Collection entries:
⟨

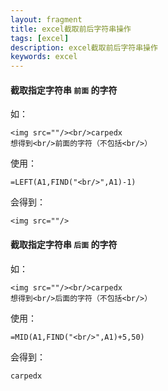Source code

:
 ```yaml
---
layout: fragment
title: excel截取前后字符串操作
tags: [excel]
description: excel截取前后字符串操作
keywords: excel
---
```




#### 截取指定字符串 `前面` 的字符

如：

```
<img src=""/><br/>carpedx
想得到<br/>前面的字符（不包括<br/>）
```

使用：

```
=LEFT(A1,FIND("<br/>",A1)-1)
```

会得到：

```
<img src=""/>
```



#### 截取指定字符串 `后面` 的字符

如：

```
<img src=""/><br/>carpedx
想得到<br/>后面的字符（不包括<br/>）
```

使用：

```
=MID(A1,FIND("<br/>",A1)+5,50)
```

会得到：

```
carpedx
```

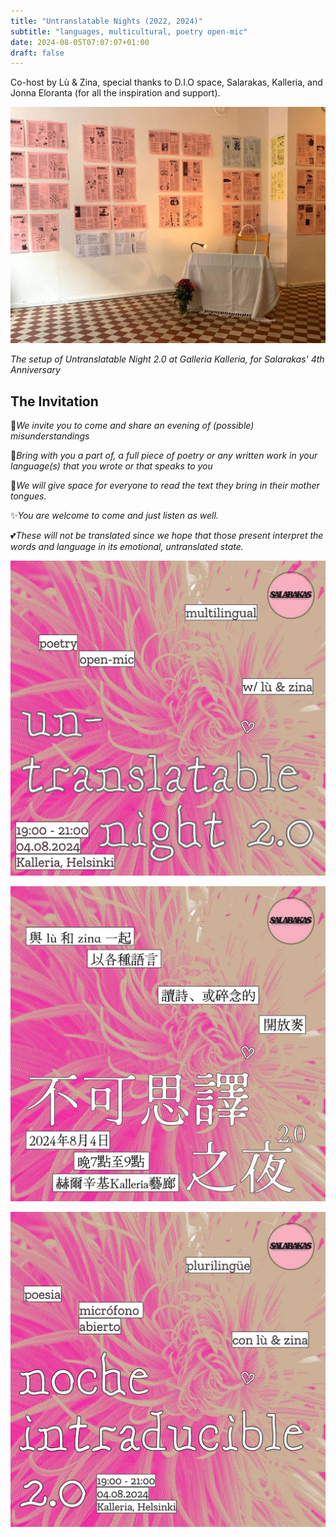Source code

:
 ```yaml
---
title: "Untranslatable Nights (2022, 2024)"
subtitle: "languages, multicultural, poetry open-mic"
date: 2024-08-05T07:07:07+01:00
draft: false
---
```


Co-host by Lù & Zina, special thanks to D.I.O space, Salarakas, Kalleria, and Jonna Eloranta (for all the inspiration and support).

[![Untranslatable Night 2.0 Scene](./images/2024--untranslatable-night-scene.jpg)](./images/2024--untranslatable-night-scene.jpg)

*The setup of Untranslatable Night 2.0 at Galleria Kalleria, for Salarakas' 4th Anniversary*

## The Invitation

🌌*We invite you to come and share an evening of (possible) misunderstandings*

📝*Bring with you a part of, a full piece of poetry or any written work in your language(s) that you wrote or that speaks to you*

💬*We will give space for everyone to read the text they bring in their mother tongues.*

✨*You are welcome to come and just listen as well.*

💕*These will not be translated since we hope that those present interpret the words and language in its emotional, untranslated state.*

[![Untranslatable Night 2.0 Inviation - English](./images/2024--untranslatable-night--invite-en.jpg)](./images/2024--untranslatable-night--invite-en.jpg)

[![Untranslatable Night 2.0 Inviation - Chinese](./images/2024--untranslatable-night--invite-ch.jpg)](./images/2024--untranslatable-night--invite-ch.jpg)

[![Untranslatable Night 2.0 Inviation - Spanish](./images/2024--untranslatable-night--invite-espanol.jpg)](./images/2024--untranslatable-night--invite-espanol.jpg)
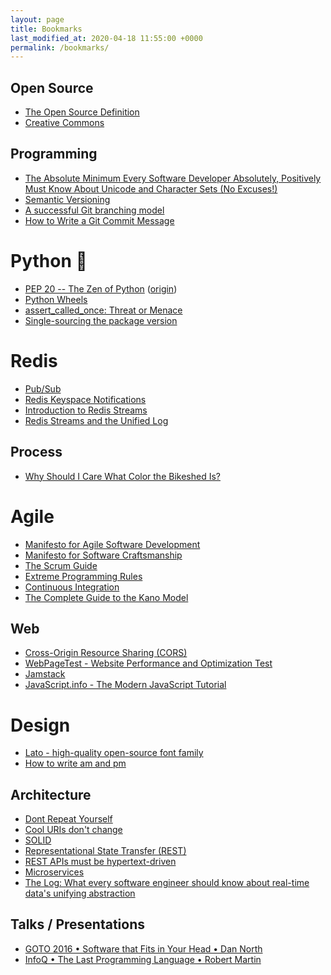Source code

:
 ```yaml
---
layout: page
title: Bookmarks
last_modified_at: 2020-04-18 11:55:00 +0000
permalink: /bookmarks/
---
```


Open Source
-----------

* [The Open Source Definition](https://opensource.org/definition)
* [Creative Commons](https://creativecommons.org/)

Programming
-----------

* [The Absolute Minimum Every Software Developer Absolutely, Positively Must Know About Unicode and Character Sets (No Excuses!)](https://www.joelonsoftware.com/articles/Unicode.html)
* [Semantic Versioning](https://semver.org/)
* [A successful Git branching model](https://nvie.com/posts/a-successful-git-branching-model/)
* [How to Write a Git Commit Message](https://chris.beams.io/posts/git-commit/)

Python 🐍
========

* [PEP 20 -- The Zen of Python](https://www.python.org/dev/peps/pep-0020/) ([origin](https://mail.python.org/pipermail/python-list/1999-June/001951.html))
* [Python Wheels](https://pythonwheels.com/)
* [assert_called_once: Threat or Menace](https://engineeringblog.yelp.com/2015/02/assert_called_once-threat-or-menace.html)
* [Single-sourcing the package version](https://packaging.python.org/guides/single-sourcing-package-version/#single-sourcing-the-version)

Redis
=====
* [Pub/Sub](https://redis.io/topics/pubsub)
* [Redis Keyspace Notifications](https://redis.io/topics/notifications)
* [Introduction to Redis Streams](https://redis.io/topics/streams-intro)
* [Redis Streams and the Unified Log](https://brandur.org/redis-streams)

Process
-------

* [Why Should I Care What Color the Bikeshed Is?](http://bikeshed.org/)

Agile
=====

* [Manifesto for Agile Software Development](https://agilemanifesto.org/)
* [Manifesto for Software Craftsmanship](http://manifesto.softwarecraftsmanship.org/)
* [The Scrum Guide](https://scrumguides.org/scrum-guide.html)
* [Extreme Programming Rules](http://www.extremeprogramming.org/rules.html)
* [Continuous Integration](https://martinfowler.com/articles/continuousIntegration.html)
* [The Complete Guide to the Kano Model](https://foldingburritos.com/kano-model/)

Web
---

* [Cross-Origin Resource Sharing (CORS)](https://developer.mozilla.org/en-US/docs/Web/HTTP/CORS)
* [WebPageTest - Website Performance and Optimization Test](https://www.webpagetest.org)
* [Jamstack](https://jamstack.org/)
* [JavaScript.info - The Modern JavaScript Tutorial](https://javascript.info/)

Design
======

* [Lato - high-quality open-source font family](https://www.latofonts.com/lato-free-fonts/)
* [How to write am and pm](http://overthinkingdesign.com/2015/02/how-to-write-am-and-pm/)

Architecture
------------

* [Dont Repeat Yourself](http://c2.com/cgi/wiki?DontRepeatYourself)
* [Cool URIs don't change](https://www.w3.org/Provider/Style/URI.html)
* [SOLID](https://en.wikipedia.org/wiki/SOLID_%28object-oriented_design%29)
* [Representational State Transfer (REST)](https://www.ics.uci.edu/~fielding/pubs/dissertation/rest_arch_style.htm)
* [REST APIs must be hypertext-driven](https://roy.gbiv.com/untangled/2008/rest-apis-must-be-hypertext-driven)
* [Microservices](https://martinfowler.com/articles/microservices.html)
* [The Log: What every software engineer should know about real-time data's unifying abstraction](https://engineering.linkedin.com/distributed-systems/log-what-every-software-engineer-should-know-about-real-time-datas-unifying)

Talks / Presentations
-------------------
* [GOTO 2016 • Software that Fits in Your Head • Dan North](https://www.youtube.com/watch?v=4Y0tOi7QWqM)
* [InfoQ • The Last Programming Language • Robert Martin](https://www.infoq.com/presentations/history-future-programming-languages/)
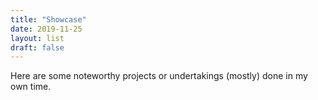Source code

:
```yaml
---
title: "Showcase"
date: 2019-11-25
layout: list
draft: false
---
```

Here are some noteworthy projects or undertakings (mostly) done in my own time.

⟩

WORK REQUIRED
Nothing but the lines from the one holding "[The Log: What" through the last line of the entries should be written out, exactly and inclusively, minus the pictures.

REPLY
* [The Log: What every software engineer should know about real-time data's unifying abstraction](https://engineering.linkedin.com/distributed-systems/log-what-every-software-engineer-should-know-about-real-time-datas-unifying)

Talks / Presentations
-------------------
* [GOTO 2016 • Software that Fits in Your Head • Dan North](https://www.youtube.com/watch?v=4Y0tOi7QWqM)
* [InfoQ • The Last Programming Language • Robert Martin](https://www.infoq.com/presentations/history-future-programming-languages/)
Source code

:
```yaml
---
title: "Showcase"
date: 2019-11-25
layout: list
draft: false
---
```

Here are some noteworthy projects or undertakings (mostly) done in my own time.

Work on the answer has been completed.